**Our apologies if you receive multiple copies of this CFP**

*CALL FOR PAPERS*
MULTIMED2022: Multimedia and Multimodal Analytics in the Medical Domain and Pervasive Environments, Special Session in the 28th International Conference on Multimedia Modeling (MMM 2022), Qui Nhon, Vietnam, April 5-8, 2022.

http://mmm2022.org/ssp.html#multimed

*IMPORTANT DATES*
- Full Paper Submissions: August 27, 2021
- Notifications: October 25, 2021
- Camera ready version: November 15, 2021

*SCOPE AND MOTIVATION*
This special session aims at presenting the most recent works and applications in the area of multimedia analysis and digital health solutions in medical domains and pervasive environments.

More specifically, multimedia research is becoming more and more important for the medical domain, where an increasing number of videos and images are integrated in the daily routine of surgical and diagnostic work. This includes management and inspection of the data, visual analytics, as well as learning relevant semantics and using recognition results for optimizing surgical and diagnostic processes. More precisely, in the field of medical endoscopy more and more surgeons go over to record and store videos of their endoscopic procedures, such as surgeries and examinations, in long-term video archives.

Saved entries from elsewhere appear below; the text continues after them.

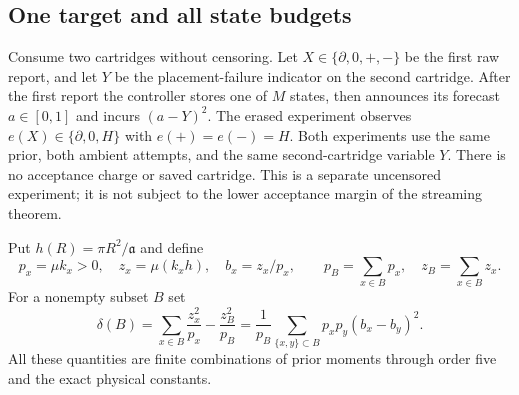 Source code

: \subsection{One target and all state budgets}
Consume two cartridges without censoring. Let $X\in\{\partial,0,+,-\}$
be the first raw report, and let $Y$ be the placement-failure indicator
on the second cartridge. After the first report the controller stores
one of $M$ states, then announces its forecast $a\in[0,1]$ and incurs
$(a-Y)^2$. The erased experiment observes
$e(X)\in\{\partial,0,H\}$ with $e(+)=e(-)=H$.
Both experiments use the same prior, both ambient attempts, and the same
second-cartridge variable $Y$. There is no acceptance charge or saved
cartridge. This is a separate uncensored experiment; it is not subject
to the lower acceptance margin of the streaming theorem.

Put $h(R)=\pi R^2/\mathfrak a$ and define
\[
 p_x=\mu k_x>0,\quad z_x=\mu(k_xh),\quad b_x=z_x/p_x,
 \qquad p_B=\sum_{x\in B}p_x,\quad z_B=\sum_{x\in B}z_x.
\]
For a nonempty subset $B$ set
\begin{equation}\label{eq:merge-cost}
 \delta(B)=\sum_{x\in B}\frac{z_x^2}{p_x}-\frac{z_B^2}{p_B}
 =\frac1{p_B}\sum_{\{x,y\}\subset B}p_xp_y(b_x-b_y)^2.
\end{equation}
All these quantities are finite combinations of prior moments through
order five and the exact physical constants.

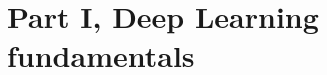 \documentclass[usenames,dvipsnames]{beamer}
\begin{document}
        
    
    

\section[DL Fundamentals]{Part I, Deep Learning fundamentals}
    
\end{document}
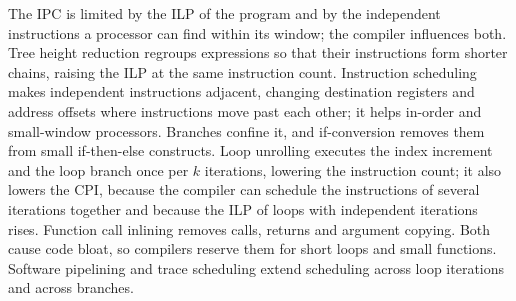 \documentclass[../main.tex]{subfiles}
\begin{document}
\begin{keypoint}
  The IPC is limited by the ILP of the program and by the independent
  instructions a processor can find within its window; the compiler influences
  both.  Tree height reduction regroups expressions so that their instructions
  form shorter chains, raising the ILP at the same instruction count.
  Instruction scheduling makes independent instructions adjacent, changing
  destination registers and address offsets where instructions move past each
  other; it helps in-order and small-window processors.  Branches confine it,
  and if-conversion removes them from small if-then-else constructs.  Loop
  unrolling executes the index increment and the loop branch once per $k$
  iterations, lowering the instruction count; it also lowers the CPI, because
  the compiler can schedule the instructions of several iterations together
  and because the ILP of loops with independent iterations rises.  Function
  call inlining removes calls, returns and argument copying.  Both cause code
  bloat, so compilers reserve them for short loops and small functions.
  Software pipelining and trace scheduling extend scheduling across loop
  iterations and across branches.
\end{keypoint}
\end{document}
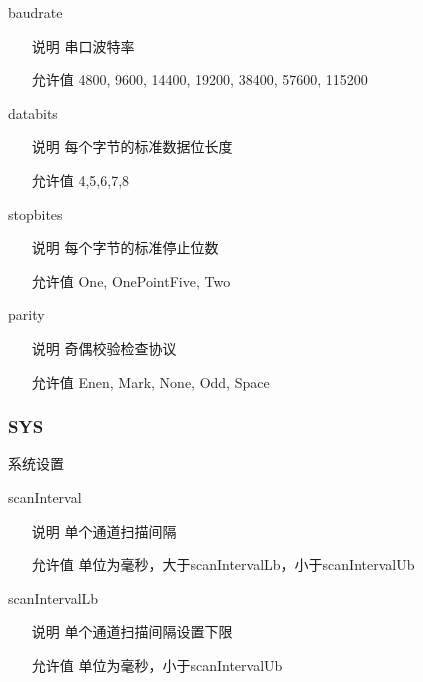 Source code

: \begin{definition}{baudrate}{}
    \begin{itemize}
        \item[说明] 串口波特率
        \item[允许值] 4800, 9600, 14400, 19200, 38400, 57600, 115200
    \end{itemize}
\end{definition}

\begin{definition}{databits}{}
    \begin{itemize}
        \item[说明] 每个字节的标准数据位长度
        \item[允许值] 4,5,6,7,8
    \end{itemize}
\end{definition}

\begin{definition}{stopbites}{}
    \begin{itemize}
        \item[说明] 每个字节的标准停止位数
        \item[允许值] One, OnePointFive, Two
    \end{itemize}
\end{definition}

\begin{definition}{parity}{}
    \begin{itemize}
        \item[说明] 奇偶校验检查协议
        \item[允许值] Enen, Mark, None, Odd, Space
    \end{itemize}
\end{definition}

\subsubsection*{SYS}

系统设置

\begin{definition}{scanInterval}{}
    \begin{itemize}
        \item[说明] 单个通道扫描间隔
        \item[允许值] 单位为毫秒，大于scanIntervalLb，小于scanIntervalUb
    \end{itemize}
\end{definition}

\begin{definition}{scanIntervalLb}{}
    \begin{itemize}
        \item[说明] 单个通道扫描间隔设置下限
        \item[允许值] 单位为毫秒，小于scanIntervalUb
    \end{itemize}
\end{definition}

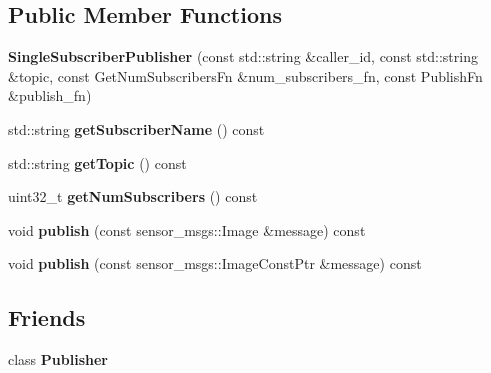 \subsection*{Public Member Functions}
\begin{DoxyCompactItemize}
\item 
\hypertarget{classimage__transport_1_1_single_subscriber_publisher_a4ed3520bfb119863c33890b1d3d76f7b}{{\bfseries Single\-Subscriber\-Publisher} (const std\-::string \&caller\-\_\-id, const std\-::string \&topic, const Get\-Num\-Subscribers\-Fn \&num\-\_\-subscribers\-\_\-fn, const Publish\-Fn \&publish\-\_\-fn)}\label{classimage__transport_1_1_single_subscriber_publisher_a4ed3520bfb119863c33890b1d3d76f7b}

\item 
\hypertarget{classimage__transport_1_1_single_subscriber_publisher_a1ddcc26cfb38ee6fec7bbc1e573d032d}{std\-::string {\bfseries get\-Subscriber\-Name} () const }\label{classimage__transport_1_1_single_subscriber_publisher_a1ddcc26cfb38ee6fec7bbc1e573d032d}

\item 
\hypertarget{classimage__transport_1_1_single_subscriber_publisher_a345d09ecd9691da5a215751dcde7c529}{std\-::string {\bfseries get\-Topic} () const }\label{classimage__transport_1_1_single_subscriber_publisher_a345d09ecd9691da5a215751dcde7c529}

\item 
\hypertarget{classimage__transport_1_1_single_subscriber_publisher_a5909a3e2feffe1abea5d0133a4d933a5}{uint32\-\_\-t {\bfseries get\-Num\-Subscribers} () const }\label{classimage__transport_1_1_single_subscriber_publisher_a5909a3e2feffe1abea5d0133a4d933a5}

\item 
\hypertarget{classimage__transport_1_1_single_subscriber_publisher_a6e5fb2d5f07e0b6e5fc7a67f7e733d58}{void {\bfseries publish} (const sensor\-\_\-msgs\-::\-Image \&message) const }\label{classimage__transport_1_1_single_subscriber_publisher_a6e5fb2d5f07e0b6e5fc7a67f7e733d58}

\item 
\hypertarget{classimage__transport_1_1_single_subscriber_publisher_a805ee398c71b942665f0e6a8878868f4}{void {\bfseries publish} (const sensor\-\_\-msgs\-::\-Image\-Const\-Ptr \&message) const }\label{classimage__transport_1_1_single_subscriber_publisher_a805ee398c71b942665f0e6a8878868f4}

\end{DoxyCompactItemize}
\subsection*{Friends}
\begin{DoxyCompactItemize}
\item 
\hypertarget{classimage__transport_1_1_single_subscriber_publisher_a9544c98126549cae8f3a5cd9af6bcfdd}{class {\bfseries Publisher}}\label{classimage__transport_1_1_single_subscriber_publisher_a9544c98126549cae8f3a5cd9af6bcfdd}

\end{DoxyCompactItemize}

The recorded endoscopic videos are used later (i) as a valuable source of information for follow-up procedures, (ii) to give information about the procedure to the patients, and (iii) to train young surgeons and teach new operation techniques. Sometimes these videos are also used for manual inspection and assessment of the technical skills of surgeons, with the ultimate goal of improving surgery quality over time. However, although some surgeons record the entire procedure as video, for example in the Netherlands where it is enforced by law, many surgeons frequently record only the most important video segments. One way to support surgeons in accessing endoscopic video archives in a content-based way, i.e. in searching for a specific frame in an endoscopic video, is to automatically segment the video, remove irrelevant content, extract diverse keyframes, and provide an interactive browsing tool, e.g. with hierarchical refinement.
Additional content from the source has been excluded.